- [EXERCISE DETAILS]: In the data below, find each line containing the string "welcomeMessage" and return it.

+-------+

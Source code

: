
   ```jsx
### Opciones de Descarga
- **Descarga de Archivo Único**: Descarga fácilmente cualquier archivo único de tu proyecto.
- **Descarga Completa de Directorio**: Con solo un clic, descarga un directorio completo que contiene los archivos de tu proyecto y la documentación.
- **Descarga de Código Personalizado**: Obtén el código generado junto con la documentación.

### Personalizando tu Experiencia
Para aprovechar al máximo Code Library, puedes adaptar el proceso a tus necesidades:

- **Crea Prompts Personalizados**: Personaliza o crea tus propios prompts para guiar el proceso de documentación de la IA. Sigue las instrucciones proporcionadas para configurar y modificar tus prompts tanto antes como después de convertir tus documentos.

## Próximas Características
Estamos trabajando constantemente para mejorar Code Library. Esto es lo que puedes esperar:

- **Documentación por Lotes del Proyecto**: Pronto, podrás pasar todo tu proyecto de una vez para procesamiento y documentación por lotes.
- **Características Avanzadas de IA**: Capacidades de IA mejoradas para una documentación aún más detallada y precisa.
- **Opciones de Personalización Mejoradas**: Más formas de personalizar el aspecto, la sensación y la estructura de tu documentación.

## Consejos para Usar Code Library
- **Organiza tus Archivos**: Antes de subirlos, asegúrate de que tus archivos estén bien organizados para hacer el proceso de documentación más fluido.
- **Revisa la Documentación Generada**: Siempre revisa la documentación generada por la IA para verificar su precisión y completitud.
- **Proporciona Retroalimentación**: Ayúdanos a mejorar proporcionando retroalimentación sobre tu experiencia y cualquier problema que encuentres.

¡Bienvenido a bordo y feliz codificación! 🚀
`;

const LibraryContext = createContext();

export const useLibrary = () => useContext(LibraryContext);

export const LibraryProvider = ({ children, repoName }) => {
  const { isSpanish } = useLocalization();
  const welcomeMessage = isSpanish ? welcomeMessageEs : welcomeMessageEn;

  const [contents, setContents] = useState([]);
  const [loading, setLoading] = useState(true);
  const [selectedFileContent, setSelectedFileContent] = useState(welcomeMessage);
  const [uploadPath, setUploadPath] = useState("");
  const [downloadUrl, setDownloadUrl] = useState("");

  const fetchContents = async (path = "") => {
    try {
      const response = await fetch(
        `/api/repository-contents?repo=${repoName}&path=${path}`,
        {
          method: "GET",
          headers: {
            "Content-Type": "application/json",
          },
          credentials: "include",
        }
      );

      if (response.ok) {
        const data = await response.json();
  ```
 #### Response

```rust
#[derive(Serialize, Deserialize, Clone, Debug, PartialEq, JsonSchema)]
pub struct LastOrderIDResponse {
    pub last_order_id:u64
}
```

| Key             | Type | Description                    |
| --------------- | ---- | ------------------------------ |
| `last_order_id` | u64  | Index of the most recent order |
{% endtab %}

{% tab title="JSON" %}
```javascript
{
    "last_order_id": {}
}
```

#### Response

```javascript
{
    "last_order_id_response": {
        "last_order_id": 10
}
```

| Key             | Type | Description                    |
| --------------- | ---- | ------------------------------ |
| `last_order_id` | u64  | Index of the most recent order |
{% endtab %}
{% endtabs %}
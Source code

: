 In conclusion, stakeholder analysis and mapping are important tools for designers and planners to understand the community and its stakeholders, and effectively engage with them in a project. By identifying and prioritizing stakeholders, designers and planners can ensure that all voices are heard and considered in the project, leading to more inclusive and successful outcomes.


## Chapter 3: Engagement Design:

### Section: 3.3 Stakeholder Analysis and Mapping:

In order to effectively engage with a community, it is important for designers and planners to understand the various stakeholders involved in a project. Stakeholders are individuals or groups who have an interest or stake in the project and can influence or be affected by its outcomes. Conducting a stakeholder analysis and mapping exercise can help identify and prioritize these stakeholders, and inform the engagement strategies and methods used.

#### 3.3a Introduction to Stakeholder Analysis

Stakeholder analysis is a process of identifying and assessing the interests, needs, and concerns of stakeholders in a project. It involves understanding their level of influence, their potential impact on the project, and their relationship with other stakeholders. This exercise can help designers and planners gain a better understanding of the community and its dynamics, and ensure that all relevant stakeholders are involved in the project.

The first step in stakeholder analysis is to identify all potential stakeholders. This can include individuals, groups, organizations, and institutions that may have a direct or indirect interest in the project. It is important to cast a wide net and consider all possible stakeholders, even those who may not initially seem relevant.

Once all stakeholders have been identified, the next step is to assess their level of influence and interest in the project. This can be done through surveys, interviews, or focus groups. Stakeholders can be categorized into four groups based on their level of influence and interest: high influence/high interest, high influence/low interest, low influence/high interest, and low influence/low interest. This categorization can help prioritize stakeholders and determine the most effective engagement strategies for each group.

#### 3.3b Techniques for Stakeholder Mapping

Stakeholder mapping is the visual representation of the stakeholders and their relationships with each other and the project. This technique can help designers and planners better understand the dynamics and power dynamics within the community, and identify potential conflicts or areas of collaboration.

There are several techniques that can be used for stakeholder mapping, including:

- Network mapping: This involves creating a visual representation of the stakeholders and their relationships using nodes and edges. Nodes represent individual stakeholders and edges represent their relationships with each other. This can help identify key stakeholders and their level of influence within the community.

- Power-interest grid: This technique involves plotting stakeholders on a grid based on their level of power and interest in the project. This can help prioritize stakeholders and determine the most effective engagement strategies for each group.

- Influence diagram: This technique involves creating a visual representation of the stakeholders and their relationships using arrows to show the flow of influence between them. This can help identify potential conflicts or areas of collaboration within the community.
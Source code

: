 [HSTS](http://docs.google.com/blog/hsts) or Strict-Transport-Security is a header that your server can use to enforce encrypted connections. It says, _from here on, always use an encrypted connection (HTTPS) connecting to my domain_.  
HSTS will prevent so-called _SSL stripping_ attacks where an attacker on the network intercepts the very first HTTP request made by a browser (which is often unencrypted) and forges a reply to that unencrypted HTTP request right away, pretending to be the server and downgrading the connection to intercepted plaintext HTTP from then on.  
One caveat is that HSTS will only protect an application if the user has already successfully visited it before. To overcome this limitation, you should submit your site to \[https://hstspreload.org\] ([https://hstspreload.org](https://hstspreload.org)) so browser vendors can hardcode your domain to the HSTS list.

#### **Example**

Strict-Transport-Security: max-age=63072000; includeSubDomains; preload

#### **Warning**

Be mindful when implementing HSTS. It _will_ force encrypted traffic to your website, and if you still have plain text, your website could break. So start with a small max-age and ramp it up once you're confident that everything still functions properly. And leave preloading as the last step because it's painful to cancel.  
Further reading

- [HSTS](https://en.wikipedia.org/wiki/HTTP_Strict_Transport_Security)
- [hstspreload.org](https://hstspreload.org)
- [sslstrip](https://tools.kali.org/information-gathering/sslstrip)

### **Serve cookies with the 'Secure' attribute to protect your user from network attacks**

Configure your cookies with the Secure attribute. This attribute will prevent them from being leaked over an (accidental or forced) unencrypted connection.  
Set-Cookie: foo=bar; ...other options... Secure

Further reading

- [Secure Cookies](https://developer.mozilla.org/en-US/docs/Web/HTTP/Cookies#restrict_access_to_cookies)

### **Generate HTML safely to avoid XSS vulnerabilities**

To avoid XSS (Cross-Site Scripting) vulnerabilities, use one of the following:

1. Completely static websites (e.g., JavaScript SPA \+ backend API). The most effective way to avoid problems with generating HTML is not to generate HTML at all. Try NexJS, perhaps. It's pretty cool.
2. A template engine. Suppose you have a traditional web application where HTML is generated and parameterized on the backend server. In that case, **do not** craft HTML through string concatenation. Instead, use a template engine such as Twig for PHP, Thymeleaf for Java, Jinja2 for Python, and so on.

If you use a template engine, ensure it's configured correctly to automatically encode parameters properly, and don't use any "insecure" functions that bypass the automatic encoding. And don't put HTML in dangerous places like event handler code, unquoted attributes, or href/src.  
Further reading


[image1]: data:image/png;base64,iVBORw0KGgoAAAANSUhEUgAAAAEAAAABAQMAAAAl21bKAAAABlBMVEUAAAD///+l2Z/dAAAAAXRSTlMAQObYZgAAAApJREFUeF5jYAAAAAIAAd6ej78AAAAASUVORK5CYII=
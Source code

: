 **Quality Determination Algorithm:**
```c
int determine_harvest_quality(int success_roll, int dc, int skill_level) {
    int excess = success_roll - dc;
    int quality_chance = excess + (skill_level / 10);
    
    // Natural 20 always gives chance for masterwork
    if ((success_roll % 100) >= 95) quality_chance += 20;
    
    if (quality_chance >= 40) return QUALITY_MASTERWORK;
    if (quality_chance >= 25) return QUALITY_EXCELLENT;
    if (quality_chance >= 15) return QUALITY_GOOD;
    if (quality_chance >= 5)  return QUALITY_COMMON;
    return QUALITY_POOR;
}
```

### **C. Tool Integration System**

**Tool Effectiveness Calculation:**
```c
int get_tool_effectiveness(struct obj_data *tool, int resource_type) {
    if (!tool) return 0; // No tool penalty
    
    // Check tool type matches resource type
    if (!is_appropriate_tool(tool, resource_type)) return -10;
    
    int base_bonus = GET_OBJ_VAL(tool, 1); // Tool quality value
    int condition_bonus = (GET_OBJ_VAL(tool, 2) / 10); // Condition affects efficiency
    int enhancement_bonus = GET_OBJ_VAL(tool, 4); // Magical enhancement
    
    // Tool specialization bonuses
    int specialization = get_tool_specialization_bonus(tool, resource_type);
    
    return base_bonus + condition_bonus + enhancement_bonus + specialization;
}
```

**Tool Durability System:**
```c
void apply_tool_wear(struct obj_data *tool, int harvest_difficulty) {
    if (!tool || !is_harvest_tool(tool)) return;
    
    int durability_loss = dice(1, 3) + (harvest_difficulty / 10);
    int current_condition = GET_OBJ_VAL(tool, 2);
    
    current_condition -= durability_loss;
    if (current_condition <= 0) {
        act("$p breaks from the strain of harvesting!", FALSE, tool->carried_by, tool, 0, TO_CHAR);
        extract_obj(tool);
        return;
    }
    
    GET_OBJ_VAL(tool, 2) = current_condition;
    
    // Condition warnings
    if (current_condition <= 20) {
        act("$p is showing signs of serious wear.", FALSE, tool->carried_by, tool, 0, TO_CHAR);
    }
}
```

+-------+

- [EXERCISE SOLUTION]:
  const welcomeMessage = isSpanish ? welcomeMessageEs : welcomeMessageEn;
  const [selectedFileContent, setSelectedFileContent] = useState(welcomeMessage);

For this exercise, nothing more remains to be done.